Closed benbot closed 9 months ago
Can you please help me reproduce this error by sharing a little bit more information.
Also I'm curious if it only crashed on one specific repository, or if it crashes for everything
I'm getting the same issue.
M2 Max pipx installed seagoat, version 0.28.0 Tinygrad/tinygrad repo.
Traceback (most recent call last):
File "/opt/homebrew/Cellar/python@3.11/3.11.5/Frameworks/Python.framework/Versions/3.11/lib/python3.11/threading.py", line 1038, in _bootstrap_inner
self.run()
File "/opt/homebrew/Cellar/python@3.11/3.11.5/Frameworks/Python.framework/Versions/3.11/lib/python3.11/threading.py", line 975, in run
self._target(*self._args, **self._kwargs)
File "/Users/user/.local/pipx/venvs/seagoat/lib/python3.11/site-packages/seagoat/queue/base_queue.py", line 79, in _worker_function
self._handle_task(context, task)
File "/Users/user/.local/pipx/venvs/seagoat/lib/python3.11/site-packages/seagoat/queue/base_queue.py", line 66, in _handle_task
result = handler(context, *task.args, **kwargs)
^^^^^^^^^^^^^^^^^^^^^^^^^^^^^^^^^^^^^^
File "/Users/user/.local/pipx/venvs/seagoat/lib/python3.11/site-packages/seagoat/queue/task_queue.py", line 83, in handle_query
results = context["seagoat_engine"].get_results(kwargs["limit_clue"])

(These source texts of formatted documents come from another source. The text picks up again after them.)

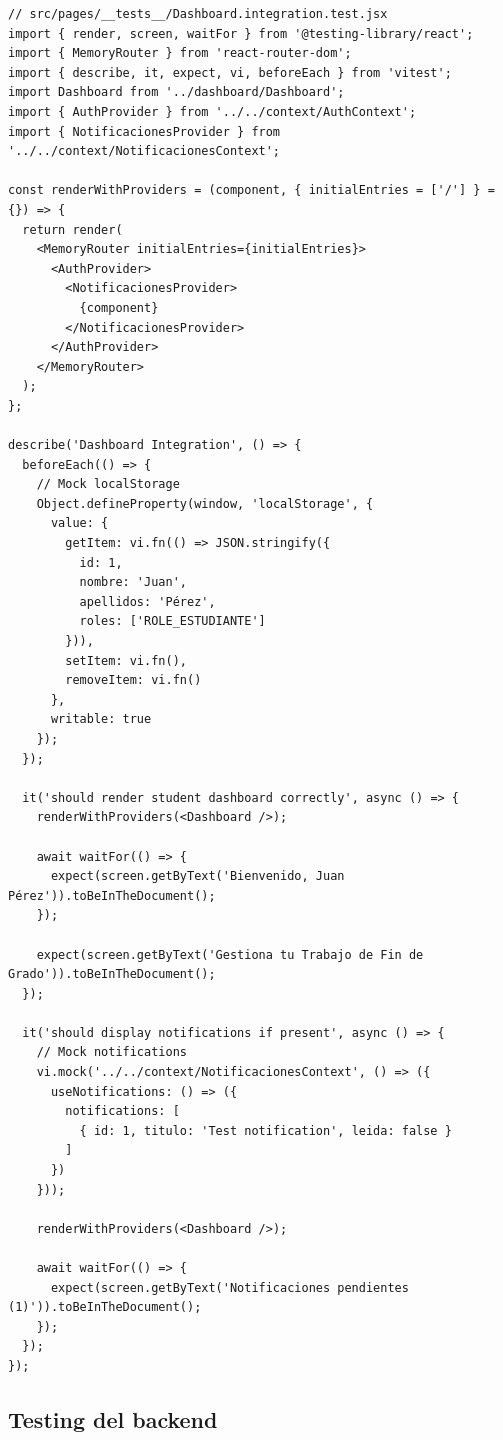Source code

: \documentclass[12pt,a4paper,oneside]{report}
\begin{document}
\begin{lstlisting}
// src/pages/__tests__/Dashboard.integration.test.jsx
import { render, screen, waitFor } from '@testing-library/react';
import { MemoryRouter } from 'react-router-dom';
import { describe, it, expect, vi, beforeEach } from 'vitest';
import Dashboard from '../dashboard/Dashboard';
import { AuthProvider } from '../../context/AuthContext';
import { NotificacionesProvider } from '../../context/NotificacionesContext';

const renderWithProviders = (component, { initialEntries = ['/'] } = {}) => {
  return render(
    <MemoryRouter initialEntries={initialEntries}>
      <AuthProvider>
        <NotificacionesProvider>
          {component}
        </NotificacionesProvider>
      </AuthProvider>
    </MemoryRouter>
  );
};

describe('Dashboard Integration', () => {
  beforeEach(() => {
    // Mock localStorage
    Object.defineProperty(window, 'localStorage', {
      value: {
        getItem: vi.fn(() => JSON.stringify({
          id: 1,
          nombre: 'Juan',
          apellidos: 'Pérez',
          roles: ['ROLE_ESTUDIANTE']
        })),
        setItem: vi.fn(),
        removeItem: vi.fn()
      },
      writable: true
    });
  });

  it('should render student dashboard correctly', async () => {
    renderWithProviders(<Dashboard />);

    await waitFor(() => {
      expect(screen.getByText('Bienvenido, Juan Pérez')).toBeInTheDocument();
    });

    expect(screen.getByText('Gestiona tu Trabajo de Fin de Grado')).toBeInTheDocument();
  });

  it('should display notifications if present', async () => {
    // Mock notifications
    vi.mock('../../context/NotificacionesContext', () => ({
      useNotifications: () => ({
        notifications: [
          { id: 1, titulo: 'Test notification', leida: false }
        ]
      })
    }));

    renderWithProviders(<Dashboard />);

    await waitFor(() => {
      expect(screen.getByText('Notificaciones pendientes (1)')).toBeInTheDocument();
    });
  });
});
\end{lstlisting}

\subsection{Testing del backend}\label{testing-del-backend}
\end{document}
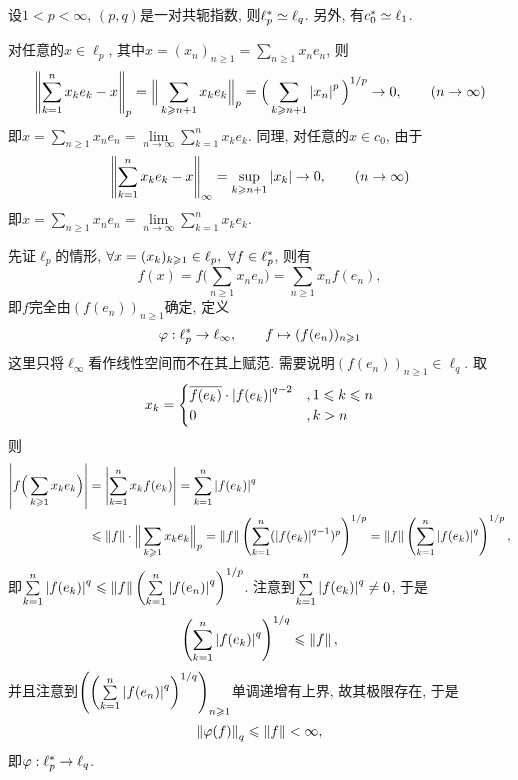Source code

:     \begin{Proposition}
        设$ 1<p<\infty $, $ (p,q) $是一对共轭指数, 则$ \ell_p^{*}\simeq\ell_q $. 另外, 有$ c_0^{*}\simeq\ell_1 $.
    \end{Proposition}
    \begin{Proof}
        对任意的$ x\in\ell_p $, 其中$ x=(x_n)_{n\geqslant 1}=\sum\limits_{n\geqslant 1}x_ne_n $, 则
        \[
        \left\| \sum_{k=1}^nx_ke_k-x \right\|_p=\Big\| \sum_{k\geqslant n+1}x_ke_k \Big\|_p=\Big(\sum_{k\geqslant n+1}\left| x_n \right| ^p\Big)^{1/p}\to 0,\qquad(n\to\infty)
        \]
        即$ x=\sum\limits_{n\geqslant 1}x_ne_n=\lim\limits_{n\to\infty}\sum\limits_{k=1}^nx_ke_k $. 同理, 对任意的$ x\in c_0 $, 由于
        \[
        \left\| \sum_{k=1}^nx_ke_k-x \right\|_\infty=\sup_{k\geqslant n+1}\left| x_k \right| \to 0,\qquad(n\to\infty)
        \]
        即$ x=\sum\limits_{n\geqslant 1}x_ne_n=\lim\limits_{n\to\infty}\sum\limits_{k=1}^nx_ke_k $.

        先证$ \ell_p $的情形, $ \forall x=(x_k)_{k\geqslant 1}\in\ell_p,\ \forall f\in\Star{\ell_p} $, 则有
        \[
        f(x)=f\Big( \sum_{n\geqslant 1}x_ne_n \Big)=\sum_{n\geqslant 1}x_nf(e_n),
        \]
        即$ f $完全由$ (f(e_n))_{n\geqslant 1} $确定, 定义
        \[
        \varphi : \ell_p^{*}\to\ell_\infty,\qquad f\mapsto(f(e_n))_{n\geqslant 1}
        \]
        这里只将$ \ell_\infty $看作线性空间而不在其上赋范. 需要说明$ (f(e_n))_{n\geqslant 1}\in\ell_q $. 取
        \[
        x_k=\begin{cases}
        \overline{f(e_k)}\cdot\left| f(e_k) \right| ^{q-2} & ,1\leqslant k\leqslant n\\
        0 & , k>n\\
        \end{cases}
        \]
        则
        \[
        \begin{aligned}
        \left| f\Big(\sum_{k\geqslant 1}x_ke_k\Big) \right| &=\left| \sum_{k=1}^nx_kf(e_k) \right| =\sum_{k=1}^n\left| f(e_k) \right| ^q\\
        &\leqslant\left\| f \right\|\cdot\Big\| \sum_{k\geqslant 1}x_ke_k \Big\|_p=\left\| f \right\|\left(\sum_{k=1}^n(\left| f(e_k) \right| ^{q-1})^p\right)^{1/p}=\left\| f \right\|\left(\sum_{k=1}^n\left| f(e_k) \right| ^q\right)^{1/p},
        \end{aligned}
        \]
        即$ \sum\limits_{k=1}^n\left| f(e_k) \right| ^q\leqslant\left\| f \right\|\left(\sum\limits_{k=1}^n\left| f(e_n) \right| ^q\right)^{1/p} $. 注意到$ \sum\limits_{k=1}^n\left| f(e_k) \right| ^q\ne 0 $, 于是
        \[
        \left(\sum_{k=1}^n\left| f(e_k) \right| ^q\right)^{1/q}\leqslant\left\| f \right\|,
        \]
        并且注意到$ \left(\left(\sum\limits_{k=1}^n\left| f(e_n) \right| ^q\right)^{1/q}\right)_{n\geqslant 1} $单调递增有上界, 故其极限存在, 于是
        \[
        \left\| \varphi(f) \right\|_q\leqslant\left\| f \right\|<\infty,
        \]
        即$ \varphi : \ell_p^{*}\to\ell_q $.


\end{Proof}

^^^^^^^^^^^^^^^^^^^^^^^^^^^^^^^^^^^^^^^^^^^^^^^^^^^^^^^^^^^
File "/Users/user/.local/pipx/venvs/seagoat/lib/python3.11/site-packages/seagoat/engine.py", line 209, in get_results
sorted(
File "/Users/user/.local/pipx/venvs/seagoat/lib/python3.11/site-packages/seagoat/engine.py", line 213, in <lambda>
+ 0.3 * normalize_file_position(top_files[x.path])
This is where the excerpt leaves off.